-- PROVIDED DATA follows --
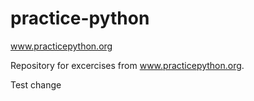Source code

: # practice-python
www.practicepython.org

Repository for excercises from www.practicepython.org.

Test change
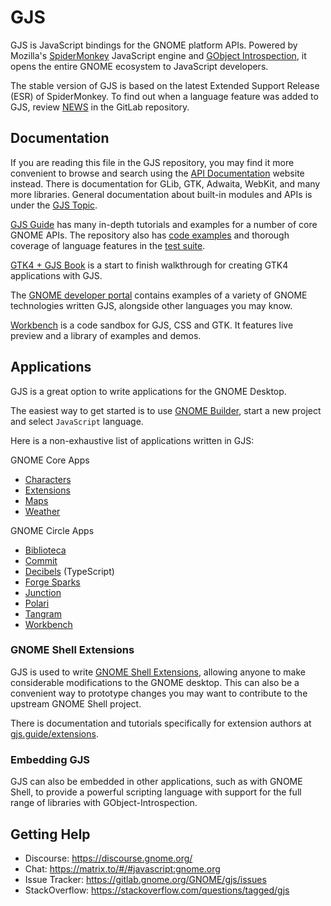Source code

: # GJS

GJS is JavaScript bindings for the GNOME platform APIs. Powered by
Mozilla's [SpiderMonkey][spidermonkey] JavaScript engine and
[GObject Introspection][gobject-introspection], it opens the entire GNOME
ecosystem to JavaScript developers.

The stable version of GJS is based on the latest Extended Support Release (ESR)
of SpiderMonkey. To find out when a language feature was added to GJS, review
[NEWS][gjs-news] in the GitLab repository.

[gobject-introspection]: https://gi.readthedocs.io
[spidermonkey]: https://spidermonkey.dev/
[gjs-news]: https://gitlab.gnome.org/GNOME/gjs/raw/HEAD/NEWS

## Documentation

If you are reading this file in the GJS repository, you may find it more
convenient to browse and search using the [API Documentation][gjs-docs] website
instead. There is documentation for GLib, GTK, Adwaita, WebKit, and many more
libraries. General documentation about built-in modules and APIs is under the
[GJS Topic](https://gjs-docs.gnome.org/gjs).

[GJS Guide][gjs-guide] has many in-depth tutorials and examples for a number of
core GNOME APIs. The repository also has [code examples][gjs-examples] and
thorough coverage of language features in the [test suite][gjs-tests].

[GTK4 + GJS Book][gtk4-gjs-book] is a start to finish
walkthrough for creating GTK4 applications with GJS.

The [GNOME developer portal][gnome-developer] contains examples of a variety of
GNOME technologies written GJS, alongside other languages you may know.

[Workbench] is a code sandbox for GJS, CSS and GTK.
It features live preview and a library of examples and demos.

[gjs-docs]: https://gjs-docs.gnome.org/
[gjs-examples]: https://gitlab.gnome.org/GNOME/gjs/tree/HEAD/examples
[gjs-tests]: https://gitlab.gnome.org/GNOME/gjs/blob/HEAD/installed-tests/js
[gjs-guide]: https://gjs.guide
[gtk4-gjs-book]: https://rmnvgr.gitlab.io/gtk4-gjs-book/
[gnome-developer]: https://developer.gnome.org/
[workbench]: https://apps.gnome.org/app/re.sonny.Workbench/

## Applications

GJS is a great option to write applications for the GNOME Desktop.

The easiest way to get started is to use [GNOME Builder][gnome-builder], start a
new project and select `JavaScript` language.

[gnome-builder]: https://apps.gnome.org/app/org.gnome.Builder/

Here is a non-exhaustive list of applications written in GJS:

GNOME Core Apps

* [Characters](https://gitlab.gnome.org/GNOME/gnome-characters)
* [Extensions](https://gitlab.gnome.org/GNOME/gnome-shell/-/tree/HEAD/subprojects/extensions-app)
* [Maps](https://gitlab.gnome.org/GNOME/gnome-maps)
* [Weather](https://gitlab.gnome.org/GNOME/gnome-weather)

GNOME Circle Apps

* [Biblioteca](https://github.com/workbenchdev/Biblioteca)
* [Commit](https://github.com/sonnyp/commit/)
* [Decibels](https://gitlab.gnome.org/GNOME/Incubator/decibels) (TypeScript)
* [Forge Sparks](https://github.com/rafaelmardojai/forge-sparks)
* [Junction](https://github.com/sonnyp/Junction)
* [Polari](https://gitlab.gnome.org/GNOME/polari)
* [Tangram](https://github.com/sonnyp/Tangram)
* [Workbench](https://github.com/sonnyp/Workbench)

### GNOME Shell Extensions

GJS is used to write [GNOME Shell Extensions](https://extensions.gnome.org),
allowing anyone to make considerable modifications to the GNOME desktop. This
can also be a convenient way to prototype changes you may want to contribute to
the upstream GNOME Shell project.

There is documentation and tutorials specifically for extension authors at
[gjs.guide/extensions](https://gjs.guide/extensions).

### Embedding GJS

GJS can also be embedded in other applications, such as with GNOME Shell, to
provide a powerful scripting language with support for the full range of
libraries with GObject-Introspection.

## Getting Help

* Discourse: https://discourse.gnome.org/
* Chat: https://matrix.to/#/#javascript:gnome.org
* Issue Tracker: https://gitlab.gnome.org/GNOME/gjs/issues
* StackOverflow: https://stackoverflow.com/questions/tagged/gjs

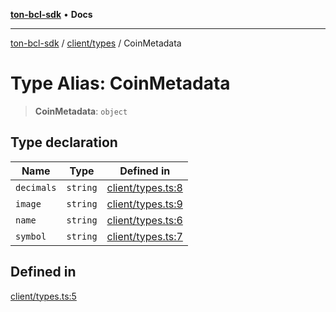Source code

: [**ton-bcl-sdk**](../../../README.md) • **Docs**

***

[ton-bcl-sdk](../../../README.md) / [client/types](../README.md) / CoinMetadata

# Type Alias: CoinMetadata

> **CoinMetadata**: `object`

## Type declaration

| Name | Type | Defined in |
| ------ | ------ | ------ |
| `decimals` | `string` | [client/types.ts:8](https://github.com/ton-fun-tech/ton-bcl-sdk/blob/147c953c460604d17963909907f6eeca3782e941/src/client/types.ts#L8) |
| `image` | `string` | [client/types.ts:9](https://github.com/ton-fun-tech/ton-bcl-sdk/blob/147c953c460604d17963909907f6eeca3782e941/src/client/types.ts#L9) |
| `name` | `string` | [client/types.ts:6](https://github.com/ton-fun-tech/ton-bcl-sdk/blob/147c953c460604d17963909907f6eeca3782e941/src/client/types.ts#L6) |
| `symbol` | `string` | [client/types.ts:7](https://github.com/ton-fun-tech/ton-bcl-sdk/blob/147c953c460604d17963909907f6eeca3782e941/src/client/types.ts#L7) |

## Defined in

[client/types.ts:5](https://github.com/ton-fun-tech/ton-bcl-sdk/blob/147c953c460604d17963909907f6eeca3782e941/src/client/types.ts#L5)
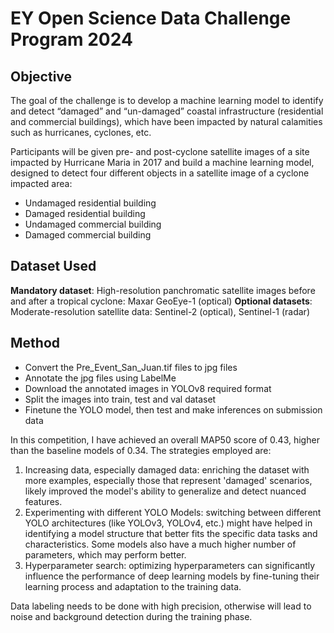 # EY Open Science Data Challenge Program 2024
## Objective

The goal of the challenge is to develop a machine learning model to identify and detect “damaged” and “un-damaged” coastal infrastructure (residential and commercial buildings), which have been impacted by natural calamities such as hurricanes, cyclones, etc.

Participants will be given pre- and post-cyclone satellite images of a site impacted by Hurricane Maria in 2017 and build a machine learning model, designed to detect four different objects in a satellite image of a cyclone impacted area:
- Undamaged residential building
- Damaged residential building
- Undamaged commercial building
- Damaged commercial building

## Dataset Used

**Mandatory dataset**: High-resolution panchromatic satellite images before and after a tropical cyclone: Maxar GeoEye-1 (optical)
**Optional datasets**: Moderate-resolution satellite data: Sentinel-2 (optical), Sentinel-1 (radar)

## Method
- Convert the Pre_Event_San_Juan.tif files to jpg files
- Annotate the jpg files using LabelMe
- Download the annotated images in YOLOv8 required format
- Split the images into train, test and val dataset
- Finetune the YOLO model, then test and make inferences on submission data

In this competition, I have achieved an overall MAP50 score of 0.43, higher than the baseline models of 0.34. The strategies employed are:
1. Increasing data, especially damaged data: enriching the dataset with more examples, especially those that represent 'damaged' scenarios, likely improved the model's ability to generalize and detect nuanced features.
2. Experimenting with different YOLO Models: switching between different YOLO architectures (like YOLOv3, YOLOv4, etc.) might have helped in identifying a model structure that better fits the specific data tasks and characteristics. Some models also have a much higher number of parameters, which may perform better.
3. Hyperparameter search: optimizing hyperparameters can significantly influence the performance of deep learning models by fine-tuning their learning process and adaptation to the training data.

Data labeling needs to be done with high precision, otherwise will lead to noise and background detection during the training phase.
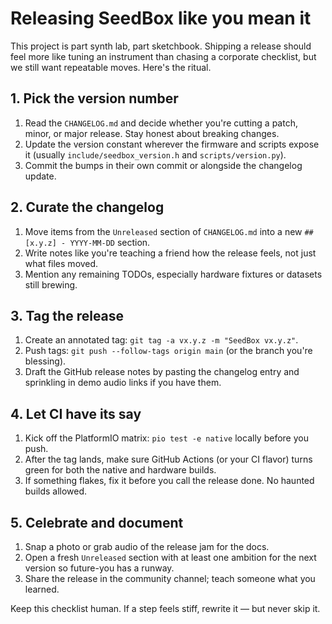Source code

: # Releasing SeedBox like you mean it

This project is part synth lab, part sketchbook. Shipping a release should feel
more like tuning an instrument than chasing a corporate checklist, but we still
want repeatable moves. Here's the ritual.

## 1. Pick the version number

1. Read the `CHANGELOG.md` and decide whether you're cutting a patch, minor, or
   major release. Stay honest about breaking changes.
2. Update the version constant wherever the firmware and scripts expose it
   (usually `include/seedbox_version.h` and `scripts/version.py`).
3. Commit the bumps in their own commit or alongside the changelog update.

## 2. Curate the changelog

1. Move items from the `Unreleased` section of `CHANGELOG.md` into a new
   `## [x.y.z] - YYYY-MM-DD` section.
2. Write notes like you're teaching a friend how the release feels, not just
   what files moved.
3. Mention any remaining TODOs, especially hardware fixtures or datasets still
   brewing.

## 3. Tag the release

1. Create an annotated tag: `git tag -a vx.y.z -m "SeedBox vx.y.z"`.
2. Push tags: `git push --follow-tags origin main` (or the branch you're
   blessing).
3. Draft the GitHub release notes by pasting the changelog entry and sprinkling
   in demo audio links if you have them.

## 4. Let CI have its say

1. Kick off the PlatformIO matrix: `pio test -e native` locally before you push.
2. After the tag lands, make sure GitHub Actions (or your CI flavor) turns green
   for both the native and hardware builds.
3. If something flakes, fix it before you call the release done. No haunted
   builds allowed.

## 5. Celebrate and document

1. Snap a photo or grab audio of the release jam for the docs.
2. Open a fresh `Unreleased` section with at least one ambition for the next
   version so future-you has a runway.
3. Share the release in the community channel; teach someone what you learned.

Keep this checklist human. If a step feels stiff, rewrite it — but never skip
it.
-- PROVIDED DATA concluded --
■ BRIEF
Starting at the line that contains "1. Kick off", copy each line through the last one in the records, exactly, and output nothing else.

■ TASK SOLUTION
1. Kick off the PlatformIO matrix: `pio test -e native` locally before you push.
2. After the tag lands, make sure GitHub Actions (or your CI flavor) turns green
   for both the native and hardware builds.
3. If something flakes, fix it before you call the release done. No haunted
   builds allowed.

## 5. Celebrate and document

1. Snap a photo or grab audio of the release jam for the docs.
2. Open a fresh `Unreleased` section with at least one ambition for the next
   version so future-you has a runway.
3. Share the release in the community channel; teach someone what you learned.

Keep this checklist human. If a step feels stiff, rewrite it — but never skip
it.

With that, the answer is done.